/CycleGAN-2

CycleGAN

Primary LanguagePython

A Keras CycleGAN for nifti data

We provide a Keras implementation for unpaired and image-to-image translation, i.e. CycleGAN [1], for nifti data.

We proposed an application of CycleGAN to generate synthetic diffusion MRI scalar maps from structural T1-weighted images, see our paper [2].

T1 to FA/MD

Getting started

Prepare training data

We prepare the training data by stacking subjects on the fourth dimention.
For example, we extract 1 slice from each subject for 1000 subjects and then stack all slices to the fourth dimention.
The created training data will have the size of [X, Y, 1, 1000].
T1_subject_1_1000_slice_66

Training

# Create a CycleGAN on GPU 0 
myCycleGAN = CycleGAN(0) 

# Set directories  
trainA_dir = '/home/xuagu37/CycleGAN/data/T1_training.nii.gz'  
trainB_dir = '/home/xuagu37/CycleGAN/data/FA_training.nii.gz'  
models_dir = '/home/xuagu37/CycleGAN/train_T1_FA/models'  
output_sample_dir = '/home/xuagu37/CycleGAN/train_T1_FA/output_sample.png'  

# Set training parameters  
batch_size = 10  
epochs = 200  
normalization_factor_A = 1000  
normalization_factor_B = 1  

# Start training  
myCycleGAN.train(trainA_dir, normalization_factor_A, trainB_dir, normalization_factor_B, models_dir, batch_size, epochs, output_sample_dir=output_sample_dir, output_sample_channels=1)

Synthesize

# Set directory to the trained model  
G_X2Y_dir = '/home/xuagu37/CycleGAN/train_T1_FA/models/G_A2B_weights_epoch_100.hdf5'  

# Set directory to the test data  
test_X_dir = '/home/xuagu37/CycleGAN/data/T1_test.nii.gz'  

# Set directory to save the synthetic data  
synthetic_Y_dir ='/home/xuagu37/CycleGAN/train_T1_FA/synthetic/FA_synthetic.nii.gz'  

# Synthesize
normalization_factor_X = 1000   
normalization_factor_Y = 1  
myCycleGAN.synthesize(G_X2Y_dir, test_X_dir, normalization_factor_X, synthetic_Y_dir, normalization_factor_Y)  

References

[1] Zhu, J.Y., Park, T., Isola, P. and Efros, A.A., 2017. Unpaired Image-to-Image Translation Using Cycle-Consistent Adversarial Networks.
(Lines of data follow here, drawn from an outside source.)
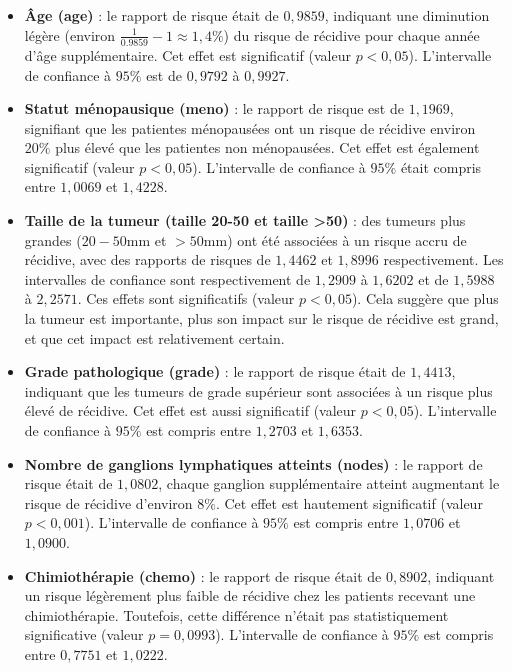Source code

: \documentclass[../main.tex]{subfiles}
\begin{document}
\begin{CJK*}{UTF8}{gbsn}
\begin{itemize}
  \item \textbf{Âge (age)} : le rapport de risque était de $0,9859$, 
  indiquant une diminution légère (environ $\frac{1}{0.9859} - 1 \approx 1,4\%$) du risque de récidive 
  pour chaque année d'âge supplémentaire. Cet effet est significatif 
  (valeur \( p < 0,05 \)). L'intervalle de confiance à $95 \%$ est de $0,9792$ à $0,9927$.
  \item \textbf{Statut ménopausique (meno)} : 
  le rapport de risque est de $1,1969$, signifiant 
  que les patientes ménopausées ont un risque de récidive environ 
  $20\%$ plus élevé que les patientes non ménopausées. 
  Cet effet est également significatif (valeur \( p < 0,05 \)). 
  L'intervalle de confiance à $95 \%$ était compris entre $1,0069$ et $1,4228$.
  \item \textbf{Taille de la tumeur (taille 20-50 et taille >50)} : 
  des tumeurs plus grandes ($20-50 \text{mm}$ et $> 50 \text{mm}$) 
  ont été associées à un risque accru de récidive, 
  avec des rapports de risques de $1,4462$ et $1,8996$ respectivement. 
  Les intervalles de confiance sont respectivement de $1,2909$ à $1,6202$ et de $1,5988$ à $2,2571$. 
  Ces effets sont significatifs (valeur \( p < 0,05 \)). 
  Cela suggère que plus la tumeur est importante, 
  plus son impact sur le risque de récidive est grand, 
  et que cet impact est relativement certain.
  \item \textbf{Grade pathologique (grade)} : 
  le rapport de risque était de $1,4413$, 
  indiquant que les tumeurs de grade supérieur 
  sont associées à un risque plus élevé de récidive. 
  Cet effet est aussi significatif (valeur \( p < 0,05 \)). 
  L'intervalle de confiance à $95 \%$ est compris entre $1,2703$ et $1,6353$.
  \item \textbf{Nombre de ganglions lymphatiques atteints (nodes)} : 
  le rapport de risque était de $1,0802$, 
  chaque ganglion supplémentaire atteint augmentant le risque de récidive d'environ $8\%$. 
  Cet effet est hautement significatif (valeur \( p < 0,001 \)). 
  L'intervalle de confiance à $95 \%$ est compris entre $1,0706$ et $1,0900$.
  \item \textbf{Chimiothérapie (chemo)} : 
  le rapport de risque était de $0,8902$, 
  indiquant un risque légèrement plus faible de récidive 
  chez les patients recevant une chimiothérapie. 
  Toutefois, cette différence n'était pas statistiquement significative (valeur \( p = 0,0993 \)). 
  L'intervalle de confiance à $95 \%$ est compris entre $0,7751$ et $1,0222$.
\end{itemize}


\end{CJK*}
\end{document}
In 2017 IEEE International Conference on Computer Vision (ICCV) (pp. 2242-2251). IEEE.
[2] Gu, X., Knutsson, H., Nilsson, M. and Eklund, A., 2019. Generating diffusion MRI scalar maps from T1 weighted images using generative adversarial networks. In Scandinavian Conference on Image Analysis (pp. 489-498). Springer, Cham.